In the electric power sector, the extension of the PTC in the PTC/ITC Extension case increases government tax expenditures between 2017 and 2050 by an additional $1.6 billion/year from an average of $1.1 billion/year in the Reference case, mostly contributed by wind. Similarly, the extension of the ITC increases government tax expenditures in the electric power sector by an additional $1.3 billion/year during 2017–50 in the PTC/ITC Extension case from an average of $1.0 billion/year in the Reference case, primarily as a result of additional credits for utility-scale PV. By contrast, government tax expenditures decrease in the Early PTC/ITC Sunset case as a result of expiration of the available PTC and ITC in 2019. Compared with the Reference case, tax expenditures for the PTC decrease by an average $0.8 billion/year, and tax expenditures for the ITC decrease by an average of $0.8 billion/year in the Early PTC/ITC Sunset case.
For all sectors combined, government tax expenditures for renewable tax credits in the PTC/ITC Extension case average $10.6 billion/year over 2017–50, or more than three times the average of $3.0 billion/year in the Reference case. By contrast, government tax expenditures decrease in the Early PTC/ITC Sunset case to an average of $0.8 billion/year with the expiration of available PTC and ITC credits.
Electricity-related CO2 emissions are expected to decline in all cases in the near term as a cumulative effect of increased coal plant retirements, higher natural gas-fired generation because of lower natural gas prices, and stable electricity demand. Increased penetration of end-use solar PV in the PTC/ITC Extension case further reduces overall demand for purchased electricity, resulting in lower electricity-related CO2 emissions than in the other cases (Figure 6). In the Reference case, electricity-related CO2 emissions are projected to increase from 1,760 billion metric tons in 2017 to 1,777 billion metric tons in 2050. Electricity-related CO2 emissions in 2050 are 148 billion metric tons (8%) lower in the PTC/ITC Extension case compared with the Reference case. CO2 emissions in the Early PTC/ITC Sunset case are generally highest among the cases for most of the projection years because less renewables capacity is available for electricity generation. In 2050, electricity-related emissions in the Early PTC/ITC Sunset case are 51 billion metric tons (3%) higher than in the Reference case.
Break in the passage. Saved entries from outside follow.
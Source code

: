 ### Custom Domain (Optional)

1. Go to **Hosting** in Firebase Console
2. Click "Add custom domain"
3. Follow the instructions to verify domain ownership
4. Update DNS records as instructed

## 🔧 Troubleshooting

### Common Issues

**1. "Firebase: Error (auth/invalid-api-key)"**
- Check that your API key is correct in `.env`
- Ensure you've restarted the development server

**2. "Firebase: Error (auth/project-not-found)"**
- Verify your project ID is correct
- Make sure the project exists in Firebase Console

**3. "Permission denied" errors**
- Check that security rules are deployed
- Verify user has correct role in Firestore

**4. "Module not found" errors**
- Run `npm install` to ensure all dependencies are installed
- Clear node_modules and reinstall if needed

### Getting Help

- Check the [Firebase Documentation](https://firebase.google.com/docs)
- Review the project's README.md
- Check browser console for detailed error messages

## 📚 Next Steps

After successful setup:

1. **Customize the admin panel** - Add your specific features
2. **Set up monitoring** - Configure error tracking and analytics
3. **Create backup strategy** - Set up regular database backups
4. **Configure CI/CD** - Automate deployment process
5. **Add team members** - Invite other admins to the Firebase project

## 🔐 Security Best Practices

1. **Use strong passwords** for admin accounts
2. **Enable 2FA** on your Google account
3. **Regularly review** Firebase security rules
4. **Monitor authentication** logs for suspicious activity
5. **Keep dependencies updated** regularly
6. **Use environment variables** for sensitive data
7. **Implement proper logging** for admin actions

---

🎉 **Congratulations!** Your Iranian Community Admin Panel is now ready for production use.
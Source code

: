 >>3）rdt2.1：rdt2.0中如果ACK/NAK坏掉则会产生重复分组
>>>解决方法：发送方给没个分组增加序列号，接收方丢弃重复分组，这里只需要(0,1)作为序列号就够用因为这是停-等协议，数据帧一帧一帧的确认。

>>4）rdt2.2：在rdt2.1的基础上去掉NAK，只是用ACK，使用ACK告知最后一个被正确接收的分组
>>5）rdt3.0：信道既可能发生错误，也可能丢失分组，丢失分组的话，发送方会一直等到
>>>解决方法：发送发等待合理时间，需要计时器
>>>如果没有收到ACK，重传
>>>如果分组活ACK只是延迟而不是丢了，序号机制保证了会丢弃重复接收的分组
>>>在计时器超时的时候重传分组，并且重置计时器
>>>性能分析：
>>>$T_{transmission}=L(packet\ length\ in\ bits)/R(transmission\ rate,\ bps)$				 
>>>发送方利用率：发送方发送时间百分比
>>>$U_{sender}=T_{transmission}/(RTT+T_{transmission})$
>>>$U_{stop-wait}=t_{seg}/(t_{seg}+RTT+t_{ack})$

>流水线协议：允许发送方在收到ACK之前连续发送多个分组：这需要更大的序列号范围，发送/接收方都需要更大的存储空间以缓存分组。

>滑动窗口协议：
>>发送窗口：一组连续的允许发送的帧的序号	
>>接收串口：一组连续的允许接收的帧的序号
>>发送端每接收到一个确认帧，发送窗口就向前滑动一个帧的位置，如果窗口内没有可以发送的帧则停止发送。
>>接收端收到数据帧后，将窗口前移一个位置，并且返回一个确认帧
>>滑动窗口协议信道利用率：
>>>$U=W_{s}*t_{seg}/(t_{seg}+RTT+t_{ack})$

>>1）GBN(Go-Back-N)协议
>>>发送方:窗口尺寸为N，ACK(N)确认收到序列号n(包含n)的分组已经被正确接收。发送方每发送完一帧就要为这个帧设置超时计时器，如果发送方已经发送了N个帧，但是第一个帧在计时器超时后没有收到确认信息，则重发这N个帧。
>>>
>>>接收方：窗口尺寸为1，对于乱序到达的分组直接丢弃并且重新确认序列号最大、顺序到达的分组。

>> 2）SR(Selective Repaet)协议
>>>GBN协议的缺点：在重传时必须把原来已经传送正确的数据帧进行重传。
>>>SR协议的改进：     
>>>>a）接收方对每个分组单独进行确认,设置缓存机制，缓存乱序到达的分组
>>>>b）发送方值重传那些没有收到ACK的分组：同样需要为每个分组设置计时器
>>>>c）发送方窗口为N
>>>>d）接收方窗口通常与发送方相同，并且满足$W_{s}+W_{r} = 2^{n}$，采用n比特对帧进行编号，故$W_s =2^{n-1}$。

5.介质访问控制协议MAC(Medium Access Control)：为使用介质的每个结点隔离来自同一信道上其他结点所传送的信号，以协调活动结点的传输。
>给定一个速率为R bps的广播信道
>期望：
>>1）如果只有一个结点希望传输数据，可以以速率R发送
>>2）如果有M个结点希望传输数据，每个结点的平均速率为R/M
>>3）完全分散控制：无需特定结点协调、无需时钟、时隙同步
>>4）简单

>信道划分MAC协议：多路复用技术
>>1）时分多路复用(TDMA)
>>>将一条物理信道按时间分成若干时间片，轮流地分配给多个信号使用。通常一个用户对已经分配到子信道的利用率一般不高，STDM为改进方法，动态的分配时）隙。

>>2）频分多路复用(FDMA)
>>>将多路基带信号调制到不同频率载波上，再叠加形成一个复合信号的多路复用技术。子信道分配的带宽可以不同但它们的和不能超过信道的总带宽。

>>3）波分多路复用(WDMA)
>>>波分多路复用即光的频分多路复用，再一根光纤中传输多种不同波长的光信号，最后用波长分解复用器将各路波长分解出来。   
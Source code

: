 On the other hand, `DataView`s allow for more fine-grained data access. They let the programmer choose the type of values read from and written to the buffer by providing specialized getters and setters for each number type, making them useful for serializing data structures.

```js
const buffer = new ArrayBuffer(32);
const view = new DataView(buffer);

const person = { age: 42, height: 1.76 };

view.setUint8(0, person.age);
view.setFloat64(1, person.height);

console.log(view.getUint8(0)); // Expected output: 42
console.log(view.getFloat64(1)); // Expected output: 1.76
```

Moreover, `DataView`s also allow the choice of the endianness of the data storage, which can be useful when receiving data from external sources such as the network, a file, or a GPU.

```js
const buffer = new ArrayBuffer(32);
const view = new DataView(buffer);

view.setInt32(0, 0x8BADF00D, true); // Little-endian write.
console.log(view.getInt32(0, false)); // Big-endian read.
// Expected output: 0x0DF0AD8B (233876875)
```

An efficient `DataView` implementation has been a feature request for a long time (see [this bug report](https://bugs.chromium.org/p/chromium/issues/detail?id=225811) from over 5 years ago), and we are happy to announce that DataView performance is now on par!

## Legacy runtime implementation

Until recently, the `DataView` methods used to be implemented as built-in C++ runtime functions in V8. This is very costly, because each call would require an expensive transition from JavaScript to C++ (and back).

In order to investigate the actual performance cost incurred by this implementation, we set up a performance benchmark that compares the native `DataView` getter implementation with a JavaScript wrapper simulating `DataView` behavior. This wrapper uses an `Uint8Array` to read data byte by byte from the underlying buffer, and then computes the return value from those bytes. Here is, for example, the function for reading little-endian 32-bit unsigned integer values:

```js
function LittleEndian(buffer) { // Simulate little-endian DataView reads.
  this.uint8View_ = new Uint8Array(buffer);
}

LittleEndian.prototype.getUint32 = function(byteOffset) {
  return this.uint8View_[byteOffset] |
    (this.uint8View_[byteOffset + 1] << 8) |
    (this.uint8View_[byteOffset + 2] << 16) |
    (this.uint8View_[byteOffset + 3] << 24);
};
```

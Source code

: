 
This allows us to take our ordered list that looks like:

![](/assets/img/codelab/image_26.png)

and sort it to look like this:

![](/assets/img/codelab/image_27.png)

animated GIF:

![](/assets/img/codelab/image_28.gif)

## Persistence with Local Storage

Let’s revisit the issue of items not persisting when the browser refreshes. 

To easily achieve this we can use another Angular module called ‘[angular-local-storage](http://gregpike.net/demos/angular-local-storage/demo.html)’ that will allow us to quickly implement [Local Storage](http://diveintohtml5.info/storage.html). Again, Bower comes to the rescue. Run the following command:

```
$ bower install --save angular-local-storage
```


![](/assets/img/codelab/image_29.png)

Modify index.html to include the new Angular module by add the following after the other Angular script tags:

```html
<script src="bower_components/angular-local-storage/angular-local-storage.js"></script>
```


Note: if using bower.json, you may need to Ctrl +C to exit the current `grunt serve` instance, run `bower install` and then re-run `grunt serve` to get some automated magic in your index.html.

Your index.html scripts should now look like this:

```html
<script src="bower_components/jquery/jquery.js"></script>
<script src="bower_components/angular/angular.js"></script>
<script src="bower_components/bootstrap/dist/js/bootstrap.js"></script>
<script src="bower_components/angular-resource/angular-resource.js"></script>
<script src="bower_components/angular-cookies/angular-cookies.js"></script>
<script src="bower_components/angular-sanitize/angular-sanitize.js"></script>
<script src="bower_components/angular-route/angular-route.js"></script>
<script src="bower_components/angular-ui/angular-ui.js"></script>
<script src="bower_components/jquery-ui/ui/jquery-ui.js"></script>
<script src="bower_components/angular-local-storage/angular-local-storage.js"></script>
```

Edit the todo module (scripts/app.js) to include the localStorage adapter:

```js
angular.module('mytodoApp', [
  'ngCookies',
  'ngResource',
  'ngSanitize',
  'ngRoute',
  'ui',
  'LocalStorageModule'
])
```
Analysis results for end-use efficiency policy cases
In general, estimates for overall delivered energy consumption are lower in the New Efficiency Requirements case and higher in the No New Efficiency Requirements case than in the Reference case. Efficiency policies targeting LDVs are primarily responsible for changes in liquids consumption, and policies targeting efficiency in buildings are primarily responsible for changes in electricity and natural gas consumption relative to the AEO2018 Reference case. All scenarios use Reference case assumptions for the industrial sector; any changes in industrial energy consumption are because of changes in energy prices relative to the Reference case.
Energy consumption
Total delivered energy consumption in the New Efficiency Requirements case is lower than in the AEO2018 Reference case throughout the projection period as a result of improvements in energy efficiency (Figure 7). In 2050, delivered energy consumption in the New Efficiency Requirements case is 2% lower than in the Reference case, as the combination of the buildings and transportation policies reduces overall demand. Total delivered energy consumption in the No New Efficiency Requirements case is higher than in the Reference case in 2019 and from 2022 through 2050, and it is 2% higher than in the Reference case in 2050 as less-efficient choices remain in the market. The cumulative difference in delivered energy consumption from 2017 to 2050 is 54 quadrillion British thermal units (Btu) between the New Efficiency Requirements case and the No New Efficiency Requirements case.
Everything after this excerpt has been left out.